- YOUR GOAL: Copy each line from the data that has the word "This" in it.

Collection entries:
* * * * * * * * *
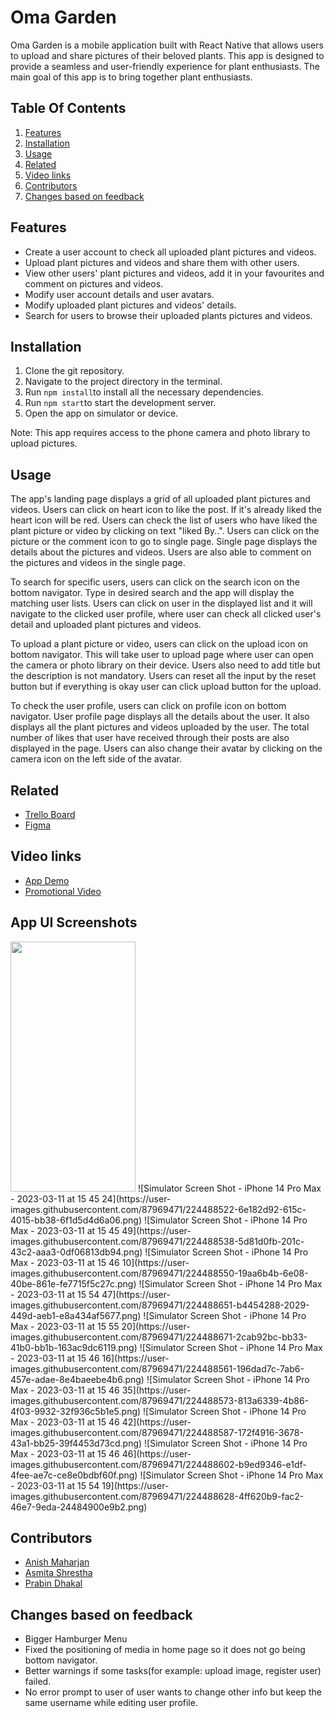 # Oma Garden

Oma Garden is a mobile application built with React Native that allows users to upload and share pictures of their beloved plants. This app is designed to provide a seamless and user-friendly experience for plant enthusiasts. The main goal of this app is to bring together plant enthusiasts.

## Table Of Contents

1. [Features](#Features)
2. [Installation](#Installation)
3. [Usage](#Usage)
4. [Related](#Related)
5. [Video links](#video-links)
6. [Contributors](#Contributors)
7. [Changes based on feedback](#Changes-based-on-feedback)

## Features

- Create a user account to check all uploaded plant pictures and videos.
- Upload plant pictures and videos and share them with other users.
- View other users' plant pictures and videos, add it in your favourites and comment on pictures and videos.
- Modify user account details and user avatars.
- Modify uploaded plant pictures and videos' details.
- Search for users to browse their uploaded plants pictures and videos.

## Installation

1. Clone the git repository.
2. Navigate to the project directory in the terminal.
3. Run `npm install`to install all the necessary dependencies.
4. Run `npm start`to start the development server.
5. Open the app on simulator or device.

Note: This app requires access to the phone camera and photo library to upload pictures.

## Usage

The app's landing page displays a grid of all uploaded plant pictures and videos. Users can click on heart icon to like the post. If it's already liked the heart icon will be red. Users can check the list of users who have liked the plant picture or video by clicking on text "liked By..". Users can click on the picture or the comment icon to go to single page. Single page displays the details about the pictures and videos. Users are also able to comment on the pictures and videos in the single page.

To search for specific users, users can click on the search icon on the bottom navigator. Type in desired search and the app will display the matching user lists. Users can click on user in the displayed list and it will navigate to the clicked user profile, where user can check all clicked user's detail and uploaded plant pictures and videos.

To upload a plant picture or video, users can click on the upload icon on bottom navigator. This will take user to upload page where user can open the camera or photo library on their device. Users also need to add title but the description is not mandatory. Users can reset all the input by the reset button but if everything is okay user can click upload button for the upload.

To check the user profile, users can click on profile icon on bottom navigator. User profile page displays all the details about the user. It also displays all the plant pictures and videos uploaded by the user. The total number of likes that user have received through their posts are also displayed in the page. Users can also change their avatar by clicking on the camera icon on the left side of the avatar.

## Related

- [Trello Board](https://trello.com/b/WTILLlHy/oma-garden)
- [Figma](https://www.figma.com/file/QtuGVpHjtlDHnEMJqyBnyh/Oma-Garden-Group-Project?node-id=7%3A356&t=srHAycuxs5o17iI2-0)


## Video links

- [App Demo](https://youtu.be/vYvVIv3UzAw)
- [Promotional Video](https://youtube.com/shorts/jl9GDpnDF6A)

## App UI Screenshots
<img src= "https://user-images.githubusercontent.com/87969471/224488330-0412d2fb-d092-4de2-a1a0-4d7800567a8b.png" width="200" height="400" />
![Simulator Screen Shot - iPhone 14 Pro Max - 2023-03-11 at 15 45 24](https://user-images.githubusercontent.com/87969471/224488522-6e182d92-615c-4015-bb38-6f1d5d4d6a06.png)
![Simulator Screen Shot - iPhone 14 Pro Max - 2023-03-11 at 15 45 49](https://user-images.githubusercontent.com/87969471/224488538-5d81d0fb-201c-43c2-aaa3-0df06813db94.png)
![Simulator Screen Shot - iPhone 14 Pro Max - 2023-03-11 at 15 46 10](https://user-images.githubusercontent.com/87969471/224488550-19aa6b4b-6e08-40be-861e-fe7715f5c27c.png)
![Simulator Screen Shot - iPhone 14 Pro Max - 2023-03-11 at 15 54 47](https://user-images.githubusercontent.com/87969471/224488651-b4454288-2029-449d-aeb1-e8a434af5677.png)
![Simulator Screen Shot - iPhone 14 Pro Max - 2023-03-11 at 15 55 20](https://user-images.githubusercontent.com/87969471/224488671-2cab92bc-bb33-41b0-bb1b-163ac9dc6119.png)
![Simulator Screen Shot - iPhone 14 Pro Max - 2023-03-11 at 15 46 16](https://user-images.githubusercontent.com/87969471/224488561-196dad7c-7ab6-457e-adae-8e4baeebe4b6.png)
![Simulator Screen Shot - iPhone 14 Pro Max - 2023-03-11 at 15 46 35](https://user-images.githubusercontent.com/87969471/224488573-813a6339-4b86-4f03-9932-32f936c5b1e5.png)
![Simulator Screen Shot - iPhone 14 Pro Max - 2023-03-11 at 15 46 42](https://user-images.githubusercontent.com/87969471/224488587-172f4916-3678-43a1-bb25-39f4453d73cd.png)
![Simulator Screen Shot - iPhone 14 Pro Max - 2023-03-11 at 15 46 46](https://user-images.githubusercontent.com/87969471/224488602-b9ed9346-e1df-4fee-ae7c-ce8e0bdbf60f.png)
![Simulator Screen Shot - iPhone 14 Pro Max - 2023-03-11 at 15 54 19](https://user-images.githubusercontent.com/87969471/224488628-4ff620b9-fac2-46e7-9eda-24484900e9b2.png)


## Contributors

- [Anish Maharjan](https://github.com/anish0123)
- [Asmita Shrestha](https://github.com/asmita143)
- [Prabin Dhakal](https://github.com/Prabin1500)


## Changes based on feedback
- Bigger Hamburger Menu
- Fixed the positioning of media in home page so it does not go being bottom navigator.
- Better warnings if some tasks(for example: upload image, register user) failed.
- No error prompt to user of user wants to change other info but keep the same username while editing user profile.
* * * * * * * * *
- OUTPUT BELOW:
Oma Garden is a mobile application built with React Native that allows users to upload and share pictures of their beloved plants. This app is designed to provide a seamless and user-friendly experience for plant enthusiasts. The main goal of this app is to bring together plant enthusiasts.
Note: This app requires access to the phone camera and photo library to upload pictures.
To upload a plant picture or video, users can click on the upload icon on bottom navigator. This will take user to upload page where user can open the camera or photo library on their device. Users also need to add title but the description is not mandatory. Users can reset all the input by the reset button but if everything is okay user can click upload button for the upload.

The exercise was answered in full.